**Data to process**
- Opening Delimiter -

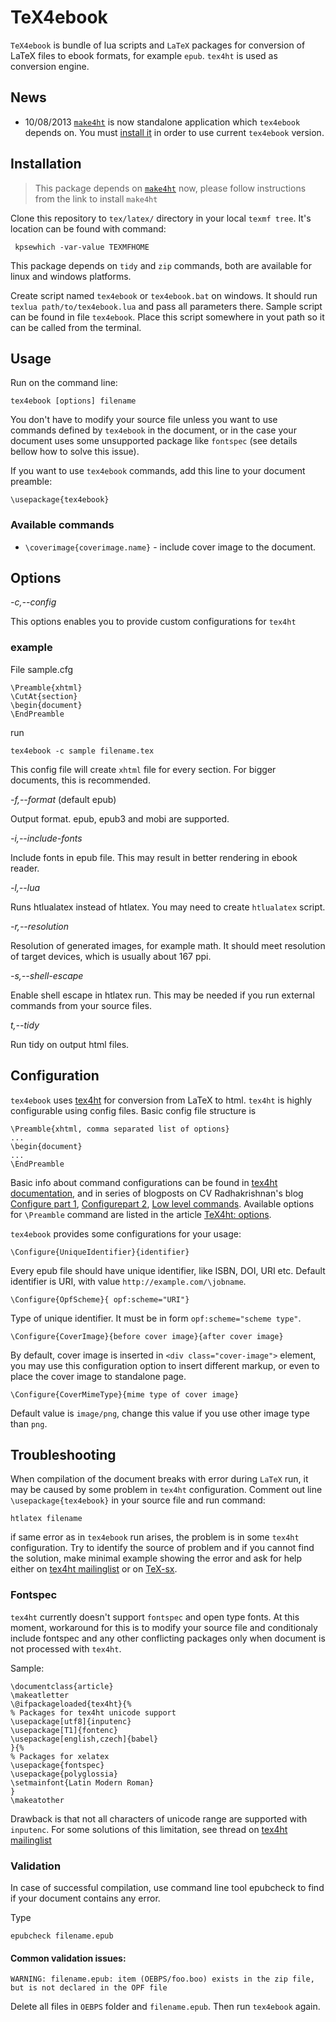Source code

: TeX4ebook
=========

`TeX4ebook` is bundle of lua scripts and `LaTeX` packages for conversion of LaTeX files to ebook formats, for example `epub`. `tex4ht` is used as conversion engine. 

News
----

- 10/08/2013
  [`make4ht`](https://github.com/michal-h21/make4ht) is now standalone application which `tex4ebook` depends on. You must [install it](https://github.com/michal-h21/make4ht#instalation) in order to use current `tex4ebook` version.

Installation
------------

> This package depends on [`make4ht`](https://github.com/michal-h21/make4ht#instalation) now, 
> please follow instructions from the link to install `make4ht`

Clone this repository to `tex/latex/` directory in your local `texmf tree`. It's location can be found with command:

     kpsewhich -var-value TEXMFHOME

This package depends on `tidy` and `zip` commands, both are available for linux and windows platforms.

Create script named `tex4ebook` or `tex4ebook.bat` on windows. 
It should run `texlua path/to/tex4ebook.lua` and pass all parameters there.
Sample script can be found in file `tex4ebook`. Place this script somewhere in yout path so it can be called from the terminal.


Usage
-----

Run on the command line:

    tex4ebook [options] filename

You don't have to modify your source file unless you want to use commands defined by `tex4ebook` in the document, or in the case your document uses some unsupported package like `fontspec` (see details bellow how to solve this issue).

If you want to use `tex4ebook` commands, add this line to your document preamble:

    \usepackage{tex4ebook}

### Available commands

- `\coverimage{coverimage.name}` - include cover image to the document. 

Options
-------

*-c,--config* 

This options enables you to provide custom configurations for `tex4ht`

### example

File sample.cfg


    \Preamble{xhtml}
    \CutAt{section}
    \begin{document}
    \EndPreamble

run 

    tex4ebook -c sample filename.tex

This config file will create `xhtml` file for every section. For bigger documents, this is recommended.
  
*-f,--format* (default epub) 

Output format. epub, epub3 and mobi are supported.

*-i,--include-fonts*  

Include fonts in epub file. This may result in better rendering in ebook reader.

*-l,--lua*  

Runs htlualatex instead of htlatex. You may need to create `htlualatex` script.

*-r,--resolution* 

Resolution of generated images, for example math. It should meet resolution of target devices, which is usually about 167 ppi.

*-s,--shell-escape*  

Enable shell escape in htlatex run. This may be needed if you run external commands from your source files.

*t,--tidy*

Run tidy on output html files.


Configuration
-------------

`tex4ebook` uses [tex4ht](http://www.tug.org/tex4ht/) for conversion from LaTeX to html. `tex4ht` is highly configurable using config files. Basic config file structure is

    \Preamble{xhtml, comma separated list of options}
    ...
    \begin{document}
    ...
    \EndPreamble

Basic info about command configurations can be found in 
[tex4ht documentation](http://www.tug.org/applications/tex4ht/mn11.html), 
and in series of blogposts on CV Radhakrishnan's blog 
[Configure part 1](http://www.cvr.cc/?p=323), 
[Configurepart 2](http://www.cvr.cc/?p=362), 
[Low level commands](http://www.cvr.cc/?p=482). 
Available options for `\Preamble` command are listed in the article 
[TeX4ht: options](http://www.cvr.cc/?p=504).

`tex4ebook` provides some configurations for your usage:

    \Configure{UniqueIdentifier}{identifier}


Every epub file should have unique identifier, like ISBN, DOI, URI etc. 
Default identifier is URI, with value `http://example.com/\jobname`.

    \Configure{OpfScheme}{ opf:scheme="URI"}

Type of unique identifier. It must be in form `opf:scheme="scheme type"`.

    \Configure{CoverImage}{before cover image}{after cover image}

By default, cover image is inserted in `<div class="cover-image">` element, 
you may use this configuration option to insert different markup, 
or even to place the cover image to standalone page.


    \Configure{CoverMimeType}{mime type of cover image}

Default value is `image/png`, change this value if you use other image 
type than `png`.


Troubleshooting
---------------

When compilation of the document breaks with error during `LaTeX` run, it may be caused by some problem in `tex4ht` configuration. Comment out line `\usepackage{tex4ebook}` in your source file and run command:

    htlatex filename 

if same error as in `tex4ebook` run arises, the problem is in some `tex4ht` configuration. Try to identify the source of problem and if you cannot find the solution, make minimal example showing the error and ask for help either on [tex4ht mailinglist](http://tug.org/mailman/listinfo/tex4ht) or on [TeX-sx](http://tex.stackexchange.com/). 

### Fontspec

`tex4ht` currently doesn't support `fontspec` and open type fonts. At this moment, workaround for this is to modify your source file and conditionaly include fontspec and any other conflicting packages only when document is not processed with `tex4ht`. 

Sample:

    \documentclass{article}
    \makeatletter
    \@ifpackageloaded{tex4ht}{%
    % Packages for tex4ht unicode support
    \usepackage[utf8]{inputenc}
    \usepackage[T1]{fontenc}
    \usepackage[english,czech]{babel}
    }{%
    % Packages for xelatex
    \usepackage{fontspec}
    \usepackage{polyglossia}
    \setmainfont{Latin Modern Roman}
    }
    \makeatother

Drawback is that not all characters of unicode range are supported with `inputenc`. For some solutions of this limitation, see thread on [tex4ht mailinglist](http://tug.org/pipermail/tex4ht/2013q1/000719.html)

### Validation

In case of successful compilation, use command line tool epubcheck to find if your document contains any error.

Type 
 
    epubcheck filename.epub

#### Common validation issues:

    WARNING: filename.epub: item (OEBPS/foo.boo) exists in the zip file, but is not declared in the OPF file

Delete all files in `OEBPS` folder and `filename.epub`. Then run `tex4ebook` again.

- Closing Delimiter -

**What needs to be done**
Tally the lines of the data that contain the string "case" and report the total alone.

**Answer for this exercise**
2